Earning My Stripes

Earning My Stripes August 22, 2008

I have come to believe that a woman with children must undergo a certain number of incidents of public humiliation in order to truly earn the title of “mother”. I’m happy to report that we added one to our record this afternoon. I know you all can appreciate this:

We enter the doorway of a new bank, not our usual friendly bank, but foreign territory. To make matters much worse, we arrive only about 15 minutes before the close of the business day.

The double stroller containing Bella and Bean slams the thresholds of both sets of too-narrow doors. Angelina is in the Bjorn, and I’m sweaty and generally looking disheveled from my run-in with the doors.

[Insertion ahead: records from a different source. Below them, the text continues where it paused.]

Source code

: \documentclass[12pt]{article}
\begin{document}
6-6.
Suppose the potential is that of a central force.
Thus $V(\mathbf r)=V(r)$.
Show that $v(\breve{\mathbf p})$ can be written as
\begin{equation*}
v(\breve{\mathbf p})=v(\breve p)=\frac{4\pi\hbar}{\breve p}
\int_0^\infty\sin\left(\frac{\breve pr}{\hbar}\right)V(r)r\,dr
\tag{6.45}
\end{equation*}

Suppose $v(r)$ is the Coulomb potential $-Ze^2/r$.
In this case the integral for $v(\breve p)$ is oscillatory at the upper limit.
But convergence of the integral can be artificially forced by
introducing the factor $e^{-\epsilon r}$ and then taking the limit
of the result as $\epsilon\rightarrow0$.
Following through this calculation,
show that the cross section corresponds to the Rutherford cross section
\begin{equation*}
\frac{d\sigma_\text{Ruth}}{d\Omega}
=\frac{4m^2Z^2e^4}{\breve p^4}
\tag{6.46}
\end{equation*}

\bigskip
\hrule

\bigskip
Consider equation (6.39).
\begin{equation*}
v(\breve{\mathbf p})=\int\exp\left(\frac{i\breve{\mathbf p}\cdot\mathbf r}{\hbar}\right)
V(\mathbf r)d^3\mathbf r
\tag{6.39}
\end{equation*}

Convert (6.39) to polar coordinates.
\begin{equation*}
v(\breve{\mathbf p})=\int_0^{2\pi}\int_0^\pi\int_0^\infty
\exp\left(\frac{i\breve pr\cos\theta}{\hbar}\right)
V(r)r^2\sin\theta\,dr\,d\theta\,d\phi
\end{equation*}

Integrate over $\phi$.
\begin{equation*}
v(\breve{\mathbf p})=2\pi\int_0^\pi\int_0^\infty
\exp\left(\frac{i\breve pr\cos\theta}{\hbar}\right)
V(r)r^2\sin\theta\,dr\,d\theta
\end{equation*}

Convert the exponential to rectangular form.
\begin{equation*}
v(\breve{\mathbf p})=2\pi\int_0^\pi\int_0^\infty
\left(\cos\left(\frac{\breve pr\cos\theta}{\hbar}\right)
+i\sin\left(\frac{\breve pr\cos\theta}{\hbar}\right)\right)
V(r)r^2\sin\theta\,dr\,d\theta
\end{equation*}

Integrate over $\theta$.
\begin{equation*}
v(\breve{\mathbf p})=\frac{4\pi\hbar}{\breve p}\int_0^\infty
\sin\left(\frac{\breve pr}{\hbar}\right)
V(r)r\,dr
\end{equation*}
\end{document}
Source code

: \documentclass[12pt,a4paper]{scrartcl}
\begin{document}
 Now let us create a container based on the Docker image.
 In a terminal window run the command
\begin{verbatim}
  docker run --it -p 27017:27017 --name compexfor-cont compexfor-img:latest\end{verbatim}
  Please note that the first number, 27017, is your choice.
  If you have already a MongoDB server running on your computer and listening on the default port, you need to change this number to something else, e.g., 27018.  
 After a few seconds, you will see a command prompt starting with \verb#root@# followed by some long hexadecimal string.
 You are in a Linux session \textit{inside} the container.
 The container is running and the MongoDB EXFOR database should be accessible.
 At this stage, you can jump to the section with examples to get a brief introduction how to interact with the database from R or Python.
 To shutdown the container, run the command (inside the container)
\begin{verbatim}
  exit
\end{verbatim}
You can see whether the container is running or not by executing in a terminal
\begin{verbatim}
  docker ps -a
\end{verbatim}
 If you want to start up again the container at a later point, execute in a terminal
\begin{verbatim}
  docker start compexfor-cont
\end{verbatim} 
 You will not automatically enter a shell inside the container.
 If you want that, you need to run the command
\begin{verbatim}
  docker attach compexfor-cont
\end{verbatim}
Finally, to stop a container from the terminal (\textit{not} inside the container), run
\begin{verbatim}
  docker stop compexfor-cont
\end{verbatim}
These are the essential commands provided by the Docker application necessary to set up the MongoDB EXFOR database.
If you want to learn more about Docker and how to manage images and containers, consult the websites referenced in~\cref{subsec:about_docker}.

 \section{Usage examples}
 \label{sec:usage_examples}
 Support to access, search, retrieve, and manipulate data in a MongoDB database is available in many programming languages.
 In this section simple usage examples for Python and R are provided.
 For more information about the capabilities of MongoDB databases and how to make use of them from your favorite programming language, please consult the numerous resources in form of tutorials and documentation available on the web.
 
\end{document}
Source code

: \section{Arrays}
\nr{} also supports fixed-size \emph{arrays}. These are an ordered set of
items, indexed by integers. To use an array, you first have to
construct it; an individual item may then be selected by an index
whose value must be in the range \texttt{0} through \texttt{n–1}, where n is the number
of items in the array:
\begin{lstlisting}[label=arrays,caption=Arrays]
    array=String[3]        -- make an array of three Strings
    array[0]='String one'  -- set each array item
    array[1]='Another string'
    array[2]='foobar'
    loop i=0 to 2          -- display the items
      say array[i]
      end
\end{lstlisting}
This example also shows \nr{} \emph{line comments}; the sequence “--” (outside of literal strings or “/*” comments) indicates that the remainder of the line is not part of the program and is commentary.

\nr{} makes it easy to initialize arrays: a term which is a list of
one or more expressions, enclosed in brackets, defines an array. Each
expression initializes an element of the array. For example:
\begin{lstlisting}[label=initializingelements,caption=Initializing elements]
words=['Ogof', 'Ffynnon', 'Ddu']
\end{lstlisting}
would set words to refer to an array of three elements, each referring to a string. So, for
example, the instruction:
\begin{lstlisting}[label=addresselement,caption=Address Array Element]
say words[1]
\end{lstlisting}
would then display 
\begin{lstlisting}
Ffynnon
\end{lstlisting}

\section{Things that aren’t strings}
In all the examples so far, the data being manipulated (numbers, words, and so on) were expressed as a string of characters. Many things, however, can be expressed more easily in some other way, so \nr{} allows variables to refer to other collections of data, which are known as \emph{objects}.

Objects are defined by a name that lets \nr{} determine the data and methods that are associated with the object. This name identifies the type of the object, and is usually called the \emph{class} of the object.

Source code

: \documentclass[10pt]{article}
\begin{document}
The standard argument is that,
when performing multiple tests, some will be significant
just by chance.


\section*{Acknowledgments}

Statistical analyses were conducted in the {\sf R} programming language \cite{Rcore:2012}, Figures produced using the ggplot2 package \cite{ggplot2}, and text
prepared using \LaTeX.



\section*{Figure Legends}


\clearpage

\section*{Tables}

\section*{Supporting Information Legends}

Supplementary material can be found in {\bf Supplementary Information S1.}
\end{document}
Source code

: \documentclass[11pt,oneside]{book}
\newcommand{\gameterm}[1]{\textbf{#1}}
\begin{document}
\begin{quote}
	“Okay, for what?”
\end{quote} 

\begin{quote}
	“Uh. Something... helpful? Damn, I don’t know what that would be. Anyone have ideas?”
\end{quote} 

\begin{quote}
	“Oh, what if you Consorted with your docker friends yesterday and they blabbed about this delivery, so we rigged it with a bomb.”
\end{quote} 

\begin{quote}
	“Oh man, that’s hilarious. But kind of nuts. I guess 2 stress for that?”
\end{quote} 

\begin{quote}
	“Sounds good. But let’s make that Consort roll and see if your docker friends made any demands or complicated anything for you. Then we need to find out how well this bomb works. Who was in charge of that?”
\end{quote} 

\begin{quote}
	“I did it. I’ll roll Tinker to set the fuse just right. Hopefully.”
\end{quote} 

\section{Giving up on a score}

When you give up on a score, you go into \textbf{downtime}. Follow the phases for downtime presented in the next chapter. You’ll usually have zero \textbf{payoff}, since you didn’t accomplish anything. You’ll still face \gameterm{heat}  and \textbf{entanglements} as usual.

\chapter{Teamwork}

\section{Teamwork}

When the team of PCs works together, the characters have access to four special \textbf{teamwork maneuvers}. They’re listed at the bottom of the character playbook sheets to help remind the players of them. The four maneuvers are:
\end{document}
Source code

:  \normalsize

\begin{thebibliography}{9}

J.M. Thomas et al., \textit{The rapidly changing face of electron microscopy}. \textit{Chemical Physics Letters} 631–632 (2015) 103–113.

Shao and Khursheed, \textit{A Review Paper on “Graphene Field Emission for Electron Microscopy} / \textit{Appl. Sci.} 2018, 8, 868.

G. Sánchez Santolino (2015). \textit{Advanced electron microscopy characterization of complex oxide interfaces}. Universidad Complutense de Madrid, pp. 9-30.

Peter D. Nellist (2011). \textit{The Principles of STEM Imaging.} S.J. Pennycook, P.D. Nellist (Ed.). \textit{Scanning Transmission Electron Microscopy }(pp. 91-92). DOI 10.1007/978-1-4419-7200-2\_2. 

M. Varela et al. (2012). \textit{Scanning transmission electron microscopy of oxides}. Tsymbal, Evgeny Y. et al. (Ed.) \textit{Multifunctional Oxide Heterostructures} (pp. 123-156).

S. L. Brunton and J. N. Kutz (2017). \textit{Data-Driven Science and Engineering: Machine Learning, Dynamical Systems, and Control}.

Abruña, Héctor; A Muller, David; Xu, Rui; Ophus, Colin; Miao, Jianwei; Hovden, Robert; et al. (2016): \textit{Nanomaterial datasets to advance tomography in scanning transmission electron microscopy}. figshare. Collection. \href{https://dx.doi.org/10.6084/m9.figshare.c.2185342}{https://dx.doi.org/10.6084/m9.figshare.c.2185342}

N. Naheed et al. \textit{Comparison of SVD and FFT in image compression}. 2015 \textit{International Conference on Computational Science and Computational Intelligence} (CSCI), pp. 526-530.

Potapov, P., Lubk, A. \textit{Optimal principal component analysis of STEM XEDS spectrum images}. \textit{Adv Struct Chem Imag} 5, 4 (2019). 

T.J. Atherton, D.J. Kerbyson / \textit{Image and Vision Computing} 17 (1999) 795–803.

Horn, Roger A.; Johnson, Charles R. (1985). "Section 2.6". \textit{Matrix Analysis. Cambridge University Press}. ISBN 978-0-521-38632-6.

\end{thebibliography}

Before I can catch my breath, Bella and Bean are screaming for lollipops (which they’ve only gotten once—kids never forget candy do they?). Angelina is stirring from her nap.

For some reason, I felt like the tellers and bank customers were particularly unsympathetic today. Do you ever feel like some places or times are worse than others for that?

We line up in what I think is the correct line. I can already tell all eyes are on us as Bella springs from the stroller and darts for the lollipop basket as I struggle to keep Bean from exiting the stroller. She quickly returns, licking one already-opened one and asking me to open another so she can eat two.

All eyes are on us. The tellers are even getting distracted, and everyone’s high-strung because it’s the end of the business day. Customers are pacing, tellers are shuffling papers as fast as they can, people are very agitated.

As I step toward a teller to confirm that we’re waiting in the correct line—heaven knows I don’t want to be waiting in the wrong line with the state my kids are in!—my cell phone BLARES like an airhorn from inside my bag in the stroller. It is set on an eardrum-shattering ring volume. Evidently, a child has reprogrammed it recently.

All eyes are on us. Nobody is concealing their glances anymore, now they’re openly watching our circus.

I race back to the stroller in time to barely miss the call, but I see it was my husband calling and quickly return his call. I had been waiting to hear from him about something important. Huge mistake.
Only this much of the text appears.